Непонятные знаки на камне

Непонятные знаки на камне

Ходили слухи, что когда-то на сопке в восточной части города находился большой храмовый комплекс. Именно сюда чуть ли не со всей Азии были привезены для посадки ценные сорта деревьев. Говорили, что рядом с храмом было японское кладбище, и высокие каменные ступени вели вверх, на сопку, к синтоистскому святилищу, а в крошечном домике, служившем в советское время складом угля для бани, когда-то давным-давно хранились какие-то синтоистские регалии. Зимой, когда дети, накатавшись с горы на санках, расходились по домам, смех и звон детских голосов сменялись пасмурной тревожной тишиной, раздираемой криками огромных черных ворон, рассевшихся на ветвях лиственниц и сосен.

В те дни я была ребенком и жила в доме напротив этой самой сопки. Когда я смотрела из своего окна на крутую каменную лестницу, которая вела в гору к «даче Леонова», белоснежному двухэтажному особняку секретаря областного комитета партии, мне было совершенно не понятно, зачем нужна эта лестница, если вход на эту дачу всем простым смертным был запрещен, а начальство возили туда на черных «Волгах» по объездной дороге?

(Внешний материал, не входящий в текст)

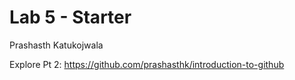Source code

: # Lab 5 - Starter

Prashasth Katukojwala

Explore Pt 2: https://github.com/prashasthk/introduction-to-github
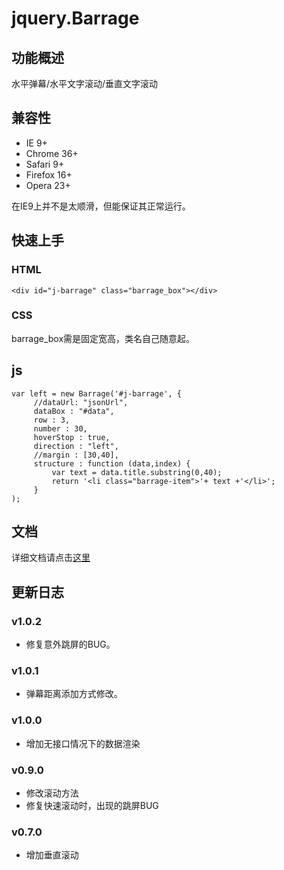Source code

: # jquery.Barrage

## 功能概述
水平弹幕/水平文字滚动/垂直文字滚动

## 兼容性
- IE 9+
- Chrome 36+
- Safari 9+
- Firefox 16+
- Opera 23+

在IE9上并不是太顺滑，但能保证其正常运行。

## 快速上手
### HTML

	<div id="j-barrage" class="barrage_box"></div>

### CSS
barrage_box需是固定宽高，类名自己随意起。

## js
	var left = new Barrage('#j-barrage', {
	     //dataUrl: "jsonUrl",
         dataBox : "#data",
         row : 3,
         number : 30,
         hoverStop : true,
         direction : "left",
         //margin : [30,40],
         structure : function (data,index) {
             var text = data.title.substring(0,40);
             return '<li class="barrage-item">'+ text +'</li>';
         }
   	);


## 文档
详细文档请点击[这里](/doc/api.md) 

## 更新日志

### v1.0.2
- 修复意外跳屏的BUG。 

### v1.0.1
- 弹幕距离添加方式修改。

### v1.0.0
- 增加无接口情况下的数据渲染

### v0.9.0
- 修改滚动方法
- 修复快速滚动时，出现的跳屏BUG

### v0.7.0
- 增加垂直滚动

Позже выяснилось, что так называемая дача Леонова стоит на том самом месте, где ранее возвышалась главная святыня японского губернаторства – храм Карафуто. Его строительство началось в восточной части Тоёхара, на склонах горы Асахигаока, то есть Холма восходящего солнца, еще в 1910 году. Вот оказываются, куда вели каменные ступени, которые я видела из окна своего дома!

В августе 1911 года префектурный храм Карафуто дзиндзя был открыт. Храм считался покровителем севера японской империи, и главным храмовым праздником значилось двадцать пятое августа – дата образования японского губернаторства на Южном Сахалине. В августе 1925 года Карафуто дзиндзя посетил принц Хирохито. Вместе со свитой он посадил саженцы сосны, лиственниц и пихт около храма. Позже, в 1931 году, Карафуто дзиндзя получил уже от императора Хирохито в дар священные синтоистские реликвии: бронзовый колокол, золотой меч, лук, шелковое полотно и скульптуру черной лошади.

Для хранения реликвий и было построено маленькое бетонное здание хоммоцугураден, то самое, которое после войны было переоборудовано под угольный склад. Здесь же в 1911 году была установлена пушка, захваченная в Порт-Артуре и подаренная храму министром военно-морских сил Японии бароном Минору Сайто. Сейчас пушка находится на территории краеведческого музея, и на нее залезают любопытные дети…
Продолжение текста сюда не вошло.